GOAL OF THE EXERCISE:
Go line by line through the listing below and copy those that hold "noindent".

__________

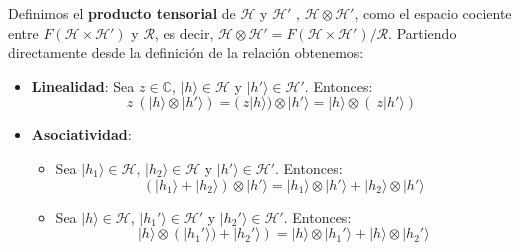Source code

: \vspace{5pt}
Definimos el \textbf{producto tensorial} de $\mathscr{H}$ y $\mathscr{H}'$ , $\mathscr{H} \otimes \mathscr{H}'$, como el espacio cociente entre $F(\mathscr{H} \times \mathscr{H}')$ y $\mathscr{R}$, es decir, $\mathscr{H} \otimes \mathscr{H}' = F(\mathscr{H} \times \mathscr{H}')/\mathscr{R}$. Partiendo directamente desde la definición de la relación obtenemos:

\begin{itemize}
    \item \textbf{Linealidad}: Sea $z\in\mathbb{C}$, $|h\rangle\in\mathscr{H}$ y $|h'\rangle\in\mathscr{H}'$. Entonces:
        \begin{equation*}
            z\:(|h\rangle \otimes |h'\rangle) = (\:z|h\rangle) \otimes |h'\rangle = |h\rangle \otimes (\:z|h'\rangle)
        \end{equation*}
        
    \newpage
    \item \textbf{Asociatividad}:
    \begin{itemize}
        \item Sea $|h_{1}\rangle\in\mathscr{H}$, $|h_{2}\rangle\in\mathscr{H}$ y $|h'\rangle\in\mathscr{H}'$. Entonces:
            \begin{equation*}
                (|h_{1}\rangle + |h_{2}\rangle)\otimes|h'\rangle = |h_{1}\rangle \otimes|h'\rangle + |h_{2}\rangle \otimes|h'\rangle
            \end{equation*}

        \item Sea $|h\rangle\in\mathscr{H}$, $|h_{1}'\rangle\in\mathscr{H}'$ y $|h_{2}'\rangle\in\mathscr{H}'$. Entonces:
            \begin{equation*}
                |h\rangle \otimes (|h_{1}'\rangle) + |h_{2}'\rangle) = |h\rangle \otimes|h_{1}'\rangle + |h\rangle \otimes|h_{2}'\rangle
            \end{equation*}
    \end{itemize}
\end{itemize}


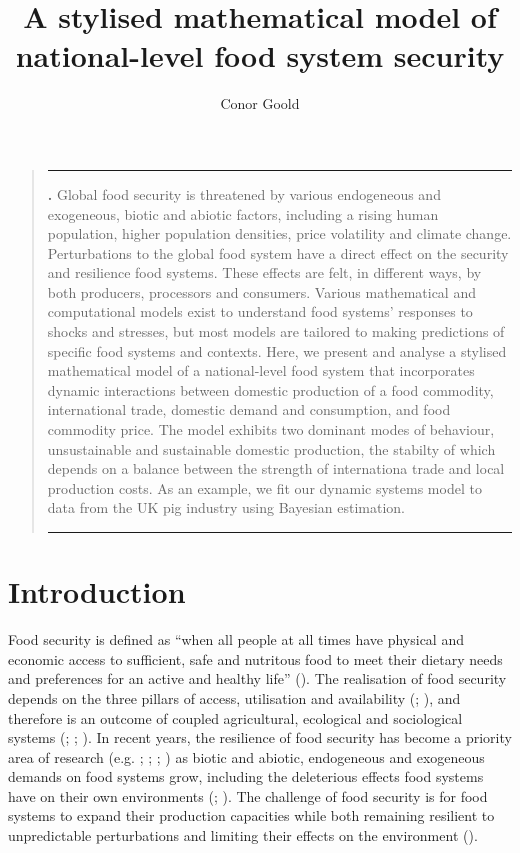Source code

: \documentclass[12pt]{article}
\title{A stylised mathematical model of national-level food system security}
\author[1]{Conor Goold}
\affil[1]{Faculty of Biological Sciences, University of Leeds, LS2 9JT, UK}
\date{}
\renewenvironment{abstract}
{\begin{quote}
\small
\noindent \rule{\linewidth}{.5pt}\par{\bfseries \abstractname.}}
{\medskip\noindent \rule{\linewidth}{.5pt}
\end{quote}
}
\begin{document}
\linenumbers
\modulolinenumbers[5]

\maketitle
\begin{abstract}
  Global food security is threatened by various endogeneous and exogeneous, biotic and abiotic factors, including a rising human population, higher population densities, price volatility and climate change. Perturbations to the global food system have a direct effect on the security and resilience food systems. These effects are felt, in different ways, by both producers, processors and consumers. Various mathematical and computational models exist to understand food systems' responses to shocks and stresses, but most models are tailored to making predictions of specific food systems and contexts. Here, we present and analyse a stylised mathematical model of a national-level food system that incorporates dynamic interactions between domestic production of a food commodity, international trade, domestic demand and consumption, and food commodity price. The model exhibits two dominant modes of behaviour, unsustainable and sustainable domestic production, the stabilty of which depends on a balance between the strength of internationa trade and local production costs. As an example, we fit our dynamic systems model to data from the UK pig industry using Bayesian estimation.\\
\end{abstract}

\newpage
\tableofcontents

\section{Introduction}
Food security is defined as ``when all people at all times have physical and economic access to sufficient, safe and nutritous food to meet their dietary needs and preferences for an active and healthy life'' (\cite{FAO1996}). The realisation of food security depends on the three pillars of access, utilisation and availability (\cite{maxwell1996}; \cite{barrett2010}), and therefore is an outcome of coupled agricultural, ecological and sociological systems (\cite{hammond2012}; \cite{ericksen2008}; \cite{ingram2011}). In recent years, the resilience of food security has become a priority area of research (e.g. \cite{nystrom2019}; \cite{tendall2015}; \cite{bene2016}; \cite{seekell2017}) as biotic and abiotic, endogeneous and exogeneous demands on food systems grow, including the deleterious effects food systems have on their own environments (\cite{springmann2018}; \cite{strzepek2010}). The challenge of food security is for food systems to expand their production capacities while both remaining resilient to unpredictable perturbations and limiting their effects on the environment (\cite{ericksen2010}).
\end{document}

__________

ANSWER BELOW:
\noindent \rule{\linewidth}{.5pt}\par{\bfseries \abstractname.}}
{\medskip\noindent \rule{\linewidth}{.5pt}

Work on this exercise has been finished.